§ **Data listing**
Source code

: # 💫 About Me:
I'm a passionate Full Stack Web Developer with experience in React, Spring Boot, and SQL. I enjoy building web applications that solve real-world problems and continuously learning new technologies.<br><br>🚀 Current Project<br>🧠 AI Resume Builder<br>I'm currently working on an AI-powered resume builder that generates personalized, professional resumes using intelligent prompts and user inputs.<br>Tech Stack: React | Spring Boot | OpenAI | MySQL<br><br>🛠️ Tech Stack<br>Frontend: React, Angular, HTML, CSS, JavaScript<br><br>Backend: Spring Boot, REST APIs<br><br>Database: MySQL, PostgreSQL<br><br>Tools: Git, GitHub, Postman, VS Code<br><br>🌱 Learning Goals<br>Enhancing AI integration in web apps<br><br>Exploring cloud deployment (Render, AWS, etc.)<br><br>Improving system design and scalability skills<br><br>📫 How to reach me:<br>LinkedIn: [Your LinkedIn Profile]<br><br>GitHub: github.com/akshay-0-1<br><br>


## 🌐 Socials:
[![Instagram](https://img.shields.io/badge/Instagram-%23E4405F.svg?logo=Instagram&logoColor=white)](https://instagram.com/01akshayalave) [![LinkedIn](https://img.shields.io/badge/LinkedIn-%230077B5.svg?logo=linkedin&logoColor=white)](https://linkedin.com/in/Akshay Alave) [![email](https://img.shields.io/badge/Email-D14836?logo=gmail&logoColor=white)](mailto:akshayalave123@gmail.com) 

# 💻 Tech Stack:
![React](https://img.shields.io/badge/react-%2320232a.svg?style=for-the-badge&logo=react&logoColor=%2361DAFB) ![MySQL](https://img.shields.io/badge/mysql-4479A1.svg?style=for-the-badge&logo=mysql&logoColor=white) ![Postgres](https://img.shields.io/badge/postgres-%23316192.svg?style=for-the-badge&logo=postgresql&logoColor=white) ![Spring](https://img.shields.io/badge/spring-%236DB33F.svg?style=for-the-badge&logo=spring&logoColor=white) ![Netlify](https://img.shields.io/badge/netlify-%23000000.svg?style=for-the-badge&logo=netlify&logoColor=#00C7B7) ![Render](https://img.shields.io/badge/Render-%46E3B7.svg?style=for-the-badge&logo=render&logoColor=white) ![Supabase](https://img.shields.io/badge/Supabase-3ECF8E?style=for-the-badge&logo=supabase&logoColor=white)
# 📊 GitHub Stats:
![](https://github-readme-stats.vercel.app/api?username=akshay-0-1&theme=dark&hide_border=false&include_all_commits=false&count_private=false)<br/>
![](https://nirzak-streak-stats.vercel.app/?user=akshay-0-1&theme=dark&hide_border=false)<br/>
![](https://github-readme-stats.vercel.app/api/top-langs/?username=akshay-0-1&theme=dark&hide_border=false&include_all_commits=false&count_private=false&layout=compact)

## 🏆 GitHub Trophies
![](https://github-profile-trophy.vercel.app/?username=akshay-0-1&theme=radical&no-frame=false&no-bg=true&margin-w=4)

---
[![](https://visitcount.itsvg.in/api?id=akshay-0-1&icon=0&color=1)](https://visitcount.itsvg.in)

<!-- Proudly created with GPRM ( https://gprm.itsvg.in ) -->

§ **The problem**
The material above is to be reproduced exactly as written.

§ **Response**
Source code

: # 💫 About Me:
I'm a passionate Full Stack Web Developer with experience in React, Spring Boot, and SQL. I enjoy building web applications that solve real-world problems and continuously learning new technologies.<br><br>🚀 Current Project<br>🧠 AI Resume Builder<br>I'm currently working on an AI-powered resume builder that generates personalized, professional resumes using intelligent prompts and user inputs.<br>Tech Stack: React | Spring Boot | OpenAI | MySQL<br><br>🛠️ Tech Stack<br>Frontend: React, Angular, HTML, CSS, JavaScript<br><br>Backend: Spring Boot, REST APIs<br><br>Database: MySQL, PostgreSQL<br><br>Tools: Git, GitHub, Postman, VS Code<br><br>🌱 Learning Goals<br>Enhancing AI integration in web apps<br><br>Exploring cloud deployment (Render, AWS, etc.)<br><br>Improving system design and scalability skills<br><br>📫 How to reach me:<br>LinkedIn: [Your LinkedIn Profile]<br><br>GitHub: github.com/akshay-0-1<br><br>


## 🌐 Socials:
[![Instagram](https://img.shields.io/badge/Instagram-%23E4405F.svg?logo=Instagram&logoColor=white)](https://instagram.com/01akshayalave) [![LinkedIn](https://img.shields.io/badge/LinkedIn-%230077B5.svg?logo=linkedin&logoColor=white)](https://linkedin.com/in/Akshay Alave) [![email](https://img.shields.io/badge/Email-D14836?logo=gmail&logoColor=white)](mailto:akshayalave123@gmail.com) 

# 💻 Tech Stack:
![React](https://img.shields.io/badge/react-%2320232a.svg?style=for-the-badge&logo=react&logoColor=%2361DAFB) ![MySQL](https://img.shields.io/badge/mysql-4479A1.svg?style=for-the-badge&logo=mysql&logoColor=white) ![Postgres](https://img.shields.io/badge/postgres-%23316192.svg?style=for-the-badge&logo=postgresql&logoColor=white) ![Spring](https://img.shields.io/badge/spring-%236DB33F.svg?style=for-the-badge&logo=spring&logoColor=white) ![Netlify](https://img.shields.io/badge/netlify-%23000000.svg?style=for-the-badge&logo=netlify&logoColor=#00C7B7) ![Render](https://img.shields.io/badge/Render-%46E3B7.svg?style=for-the-badge&logo=render&logoColor=white) ![Supabase](https://img.shields.io/badge/Supabase-3ECF8E?style=for-the-badge&logo=supabase&logoColor=white)
# 📊 GitHub Stats:
![](https://github-readme-stats.vercel.app/api?username=akshay-0-1&theme=dark&hide_border=false&include_all_commits=false&count_private=false)<br/>
![](https://nirzak-streak-stats.vercel.app/?user=akshay-0-1&theme=dark&hide_border=false)<br/>
![](https://github-readme-stats.vercel.app/api/top-langs/?username=akshay-0-1&theme=dark&hide_border=false&include_all_commits=false&count_private=false&layout=compact)

## 🏆 GitHub Trophies
![](https://github-profile-trophy.vercel.app/?username=akshay-0-1&theme=radical&no-frame=false&no-bg=true&margin-w=4)

---
[![](https://visitcount.itsvg.in/api?id=akshay-0-1&icon=0&color=1)](https://visitcount.itsvg.in)

<!-- Proudly created with GPRM ( https://gprm.itsvg.in ) -->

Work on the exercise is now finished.